It was a touch spare this morning, and I hinted at a story point that will pay off later. Two actually, because I wanted to give things a touch of narrative tension. In retrospect, I may cut it but that will come later on. Some mornings, I go with the flow, and letting things breathe is a little bit indulgent, but you need to breathe.

I finished The Girl On The Train last night, and it works in terms of it’s paring back to a perfect, bone clean thriller. It will be a formula that will appear in varying forms of quality, a template that will see a rash of similarly themed conceits without any real examination as to what made the original such a success. It moved constantly, between multiple viewpoints and it’s characters were duplicitous, unreliable and were magnificent sketches of self-deception and damage. It’s noir, essentially, if you were to define it, with a nod to psychology in that it deals with alcoholism, transference and a few other concepts. It is chockful of reversals and revelations and even the ending itself doesn’t fade out on sunshine and kisses, looking instead to retain the same atmosphere until the final word. You can tell that Paula Hawkins was a journalist in the retention of focus throughout. She also shares the same gift for the portrayal of female damage as Gillian Flynn and Megan Abbott.
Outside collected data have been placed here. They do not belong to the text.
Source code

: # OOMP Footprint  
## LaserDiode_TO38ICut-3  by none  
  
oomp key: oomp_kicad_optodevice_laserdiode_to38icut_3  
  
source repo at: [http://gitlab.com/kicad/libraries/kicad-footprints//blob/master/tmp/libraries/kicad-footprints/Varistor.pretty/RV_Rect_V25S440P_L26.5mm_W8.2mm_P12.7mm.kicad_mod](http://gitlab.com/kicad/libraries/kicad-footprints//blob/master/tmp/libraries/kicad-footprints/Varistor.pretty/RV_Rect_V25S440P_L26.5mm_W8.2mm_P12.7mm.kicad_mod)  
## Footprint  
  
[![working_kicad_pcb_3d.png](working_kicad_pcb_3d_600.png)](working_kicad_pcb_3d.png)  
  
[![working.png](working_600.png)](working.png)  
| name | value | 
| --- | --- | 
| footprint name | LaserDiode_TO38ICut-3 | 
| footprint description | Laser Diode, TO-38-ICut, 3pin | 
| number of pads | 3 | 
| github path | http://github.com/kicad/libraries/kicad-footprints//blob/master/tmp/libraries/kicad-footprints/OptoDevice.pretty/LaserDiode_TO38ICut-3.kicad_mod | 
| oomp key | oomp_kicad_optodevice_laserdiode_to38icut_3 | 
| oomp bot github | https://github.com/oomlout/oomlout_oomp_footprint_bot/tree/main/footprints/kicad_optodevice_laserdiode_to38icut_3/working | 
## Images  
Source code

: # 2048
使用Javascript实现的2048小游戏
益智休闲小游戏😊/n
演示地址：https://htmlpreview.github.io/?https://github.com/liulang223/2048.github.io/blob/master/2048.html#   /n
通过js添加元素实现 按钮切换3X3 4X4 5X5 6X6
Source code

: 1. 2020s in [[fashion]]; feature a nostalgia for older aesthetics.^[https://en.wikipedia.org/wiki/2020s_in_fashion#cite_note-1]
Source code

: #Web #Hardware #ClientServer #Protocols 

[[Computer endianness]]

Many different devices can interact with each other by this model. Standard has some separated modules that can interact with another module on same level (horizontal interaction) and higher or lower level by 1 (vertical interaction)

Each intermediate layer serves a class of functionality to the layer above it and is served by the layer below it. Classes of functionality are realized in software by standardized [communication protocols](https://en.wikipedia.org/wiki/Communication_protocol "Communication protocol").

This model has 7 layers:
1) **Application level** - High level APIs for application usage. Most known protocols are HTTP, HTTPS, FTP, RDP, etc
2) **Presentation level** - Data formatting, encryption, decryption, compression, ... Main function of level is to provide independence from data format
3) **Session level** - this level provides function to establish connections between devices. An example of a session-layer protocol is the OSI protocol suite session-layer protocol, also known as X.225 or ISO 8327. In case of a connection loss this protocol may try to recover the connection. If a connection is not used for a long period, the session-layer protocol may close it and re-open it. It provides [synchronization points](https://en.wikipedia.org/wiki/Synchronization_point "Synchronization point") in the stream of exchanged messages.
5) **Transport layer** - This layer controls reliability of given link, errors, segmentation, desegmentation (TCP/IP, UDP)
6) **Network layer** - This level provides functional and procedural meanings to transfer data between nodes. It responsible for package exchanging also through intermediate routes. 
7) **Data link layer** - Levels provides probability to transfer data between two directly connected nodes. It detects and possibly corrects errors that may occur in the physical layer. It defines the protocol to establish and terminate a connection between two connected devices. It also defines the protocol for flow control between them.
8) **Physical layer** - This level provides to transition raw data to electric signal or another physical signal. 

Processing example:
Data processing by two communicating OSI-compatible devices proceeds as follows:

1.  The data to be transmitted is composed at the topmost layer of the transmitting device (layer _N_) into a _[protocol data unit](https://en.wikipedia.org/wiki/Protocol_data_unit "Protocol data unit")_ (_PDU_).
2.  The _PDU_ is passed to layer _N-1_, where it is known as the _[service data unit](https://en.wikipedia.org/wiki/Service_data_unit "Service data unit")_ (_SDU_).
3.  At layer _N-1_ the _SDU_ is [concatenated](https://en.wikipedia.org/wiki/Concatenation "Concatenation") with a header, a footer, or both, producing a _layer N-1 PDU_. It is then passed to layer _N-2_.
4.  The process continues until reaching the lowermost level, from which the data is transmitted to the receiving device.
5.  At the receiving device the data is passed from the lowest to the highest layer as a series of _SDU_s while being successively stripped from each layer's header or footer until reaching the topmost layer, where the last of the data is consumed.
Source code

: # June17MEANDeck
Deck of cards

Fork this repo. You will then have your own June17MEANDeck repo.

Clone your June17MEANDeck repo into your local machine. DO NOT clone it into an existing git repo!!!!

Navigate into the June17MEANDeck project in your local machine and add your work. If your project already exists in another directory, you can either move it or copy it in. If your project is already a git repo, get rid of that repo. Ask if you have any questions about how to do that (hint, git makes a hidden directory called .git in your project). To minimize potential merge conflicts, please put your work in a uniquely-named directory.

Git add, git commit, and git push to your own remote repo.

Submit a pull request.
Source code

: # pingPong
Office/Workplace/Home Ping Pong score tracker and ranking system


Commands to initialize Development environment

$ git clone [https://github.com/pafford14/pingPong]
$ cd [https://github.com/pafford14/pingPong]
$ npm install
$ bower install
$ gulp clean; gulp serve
It’s strange to read that, whilst working on Lawful Evil, although I can’t say what my book is, truly, until the second draft. The exploratory draft, although working to a story grid, which allows me to hit certain points and meet genre expectations is still a slow walk, a long exhale until my lungs are empty. However, my experience knows when I am meandering a little, but I still get it down anyway. In the next stage, I might read through it and not transcribe it all, a paragraph, a sentence can advance things along and if the scene doesn’t speak to the controlling ideas of the book, then it is cut without hesitation. You cannot be precious about the writing that doesn’t move the story forward or illuminate the theme.

Look at Charles Dickens, and how his stories, his characters were always moving things forward, variations on a theme. In jazz, which I used to think was just noodling until I started playing bass guitar, you work to a common theme and then each instrument is playing variations within that, against one another. It can be as complex as Weather Report or simple like early Miles Davis. Writing can offer that experience, in it’s creation. I see forests of post-it notes outlining every plot point but I know, and have written, from chasing an image or a concept down until I catch it. Sometimes, when it’s on the page, it becomes something else and during the chase, there are insights that go into the book that surprise me.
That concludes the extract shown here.